Automatic citrus tree extraction from UAV images and digital surface models using circular Hough transform


KOÇ SAN D., SELİM S., ASLAN N., SAN B. T.

COMPUTERS AND ELECTRONICS IN AGRICULTURE, vol.150, pp.289-301, 2018 (SCI-Expanded) identifier identifier

  • Publication Type: Article / Article
  • Volume: 150
  • Publication Date: 2018
  • Doi Number: 10.1016/j.compag.2018.05.001
  • Journal Name: COMPUTERS AND ELECTRONICS IN AGRICULTURE
  • Journal Indexes: Science Citation Index Expanded (SCI-EXPANDED), Scopus
  • Page Numbers: pp.289-301
  • Keywords: Citrus tree, UAV, Circular Hough transform, Tree extraction, CROWN DELINEATION, SPECIES CLASSIFICATION, FOREST INVENTORY, BUILDING EXTRACTION, URBAN AREAS, LIDAR DATA, ACCURACY, SEGMENTATION, PARAMETERS, ALGORITHM
  • Akdeniz University Affiliated: Yes

Abstract

Tree counts and sizes are important information to apply to crop yield estimation and agricultural planning. Therefore, obtaining automatic extraction of trees, their locations, diameters, and counts from remotely sensed data is a challenging task.

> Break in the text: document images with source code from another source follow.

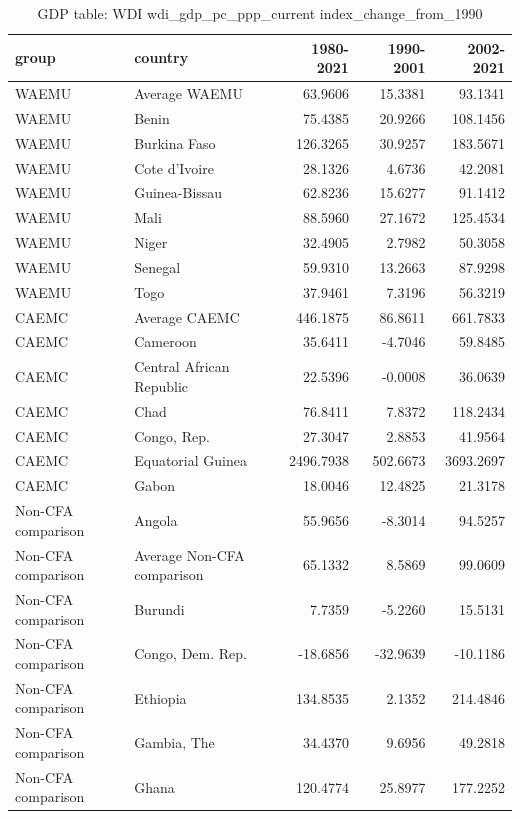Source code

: \begin{table}

\caption{GDP table: WDI wdi_gdp_pc_ppp_current index_change_from_1990}
\centering
\begin{tabular}[t]{llrrr}
\toprule
group & country & 1980-2021 & 1990-2001 & 2002-2021\\
\midrule
WAEMU & Average WAEMU & 63.9606 & 15.3381 & 93.1341\\
WAEMU & Benin & 75.4385 & 20.9266 & 108.1456\\
WAEMU & Burkina Faso & 126.3265 & 30.9257 & 183.5671\\
WAEMU & Cote d'Ivoire & 28.1326 & 4.6736 & 42.2081\\
WAEMU & Guinea-Bissau & 62.8236 & 15.6277 & 91.1412\\
\addlinespace
WAEMU & Mali & 88.5960 & 27.1672 & 125.4534\\
WAEMU & Niger & 32.4905 & 2.7982 & 50.3058\\
WAEMU & Senegal & 59.9310 & 13.2663 & 87.9298\\
WAEMU & Togo & 37.9461 & 7.3196 & 56.3219\\
CAEMC & Average CAEMC & 446.1875 & 86.8611 & 661.7833\\
\addlinespace
CAEMC & Cameroon & 35.6411 & -4.7046 & 59.8485\\
CAEMC & Central African Republic & 22.5396 & -0.0008 & 36.0639\\
CAEMC & Chad & 76.8411 & 7.8372 & 118.2434\\
CAEMC & Congo, Rep. & 27.3047 & 2.8853 & 41.9564\\
CAEMC & Equatorial Guinea & 2496.7938 & 502.6673 & 3693.2697\\
\addlinespace
CAEMC & Gabon & 18.0046 & 12.4825 & 21.3178\\
Non-CFA comparison & Angola & 55.9656 & -8.3014 & 94.5257\\
Non-CFA comparison & Average Non-CFA comparison & 65.1332 & 8.5869 & 99.0609\\
Non-CFA comparison & Burundi & 7.7359 & -5.2260 & 15.5131\\
Non-CFA comparison & Congo, Dem. Rep. & -18.6856 & -32.9639 & -10.1186\\
\addlinespace
Non-CFA comparison & Ethiopia & 134.8535 & 2.1352 & 214.4846\\
Non-CFA comparison & Gambia, The & 34.4370 & 9.6956 & 49.2818\\
Non-CFA comparison & Ghana & 120.4774 & 25.8977 & 177.2252\\

\end{tabular}
\end{table}
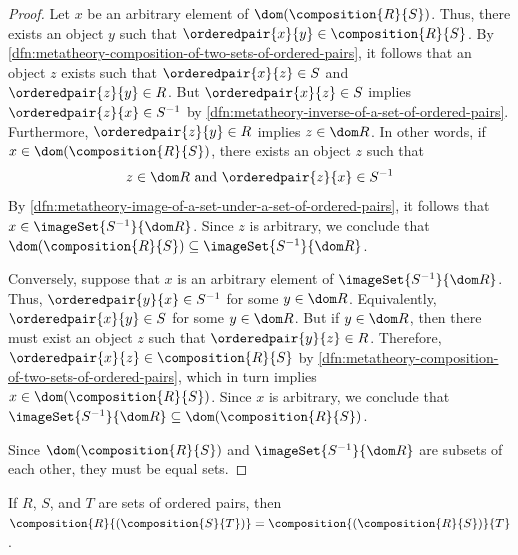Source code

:\begin{proof}
    Let \( x \) be an arbitrary element of \( \dom \mleft( \composition{R}{S} \mright) \).
    Thus, there exists an object \( y \) such that \( \orderedpair{x}{y} \in \composition{R}{S} \).
    By \cref{dfn:metatheory-composition-of-two-sets-of-ordered-pairs}, it follows that
    an object \( z \) exists such that \( \orderedpair{x}{z} \in S \) and \( \orderedpair{z}{y} \in R \).
    But \( \orderedpair{x}{z} \in S \) implies \( \orderedpair{z}{x} \in S^{-1} \) by \cref{dfn:metatheory-inverse-of-a-set-of-ordered-pairs}.
    Furthermore, \( \orderedpair{z}{y} \in R \) implies \( z \in \dom R \).
    In other words, if \( x \in \dom \mleft( \composition{R}{S} \mright) \), there exists an object \( z \)
    such that
    \begin{equation*}
        z \in \dom R \ \text{and} \ \orderedpair{z}{x} \in S^{-1}
    \end{equation*}
    By \cref{dfn:metatheory-image-of-a-set-under-a-set-of-ordered-pairs}, it follows that \( x \in \imageSet{S^{-1}}{\dom R} \).
    Since \( z \) is arbitrary, we conclude that \( \dom \mleft( \composition{R}{S} \mright) \subseteq \imageSet{S^{-1}}{\dom R} \).

    \vspace{0.3cm}
    \noindent
    Conversely, suppose that \( x \) is an arbitrary element of \( \imageSet{S^{-1}}{\dom R} \).
    Thus, \( \orderedpair{y}{x} \in S^{-1} \) for some \( y \in \dom R \).
    Equivalently, \( \orderedpair{x}{y} \in S \) for some \( y \in \dom R \).
    But if \( y \in \dom R \), then there must exist an object \( z \) such that \( \orderedpair{y}{z} \in R \).
    Therefore, \( \orderedpair{x}{z} \in \composition{R}{S} \) by \cref{dfn:metatheory-composition-of-two-sets-of-ordered-pairs},
    which in turn implies \( x \in \dom \mleft( \composition{R}{S} \mright) \).
    Since \( x \) is arbitrary, we conclude that \( \imageSet{S^{-1}}{\dom R} \subseteq \dom \mleft( \composition{R}{S} \mright) \).

    \vspace{0.3cm}
    \noindent
    Since \( \dom \mleft( \composition{R}{S} \mright) \) and \( \imageSet{S^{-1}}{\dom R} \) are subsets of each other, they must be equal sets.
\end{proof}

\begin{thm}
     \label{thm:metatheory-associativity-of-composition}
    If \( R \), \( S \), and \( T \) are sets of ordered pairs,
    then \( \composition{R}{\mleft( \composition{S}{T} \mright)} = \composition{\mleft( \composition{R}{S} \mright)}{T} \).
\end{thm}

In this study, a novel approach is proposed for the automatic extraction of citrus trees using unmanned aerial vehicle (UAV) multispectral images (MSIs) and digital surface models (DSMs). The tree boundaries were extracted by using sequential thresholding, Canny edge detection and circular Hough transform algorithms. The performance of the developed approach was assessed on three test areas that include different characteristics with regard to tree counts, diameters, densities and background covers. The proposed tree extraction procedure was applied to DSM that were generated from UAV images (Data Set 1), UAV MSIs (Data Set 2) and both of them together (Data Set 3). The accuracies of the obtained results were assessed using three different techniques that evaluate the tree extraction results according to the counts, areas and locations. The obtained results indicate the success of the developed approach with delineation accuracies that exceeded 80% for each test area using each data set. The most accurate results were obtained when Data Set 1 was used. Although Data Set 2 provides the lowest accuracies when compared with other data sets, the delineation accuracies are still high and can be used especially for counting trees and detecting tree locations.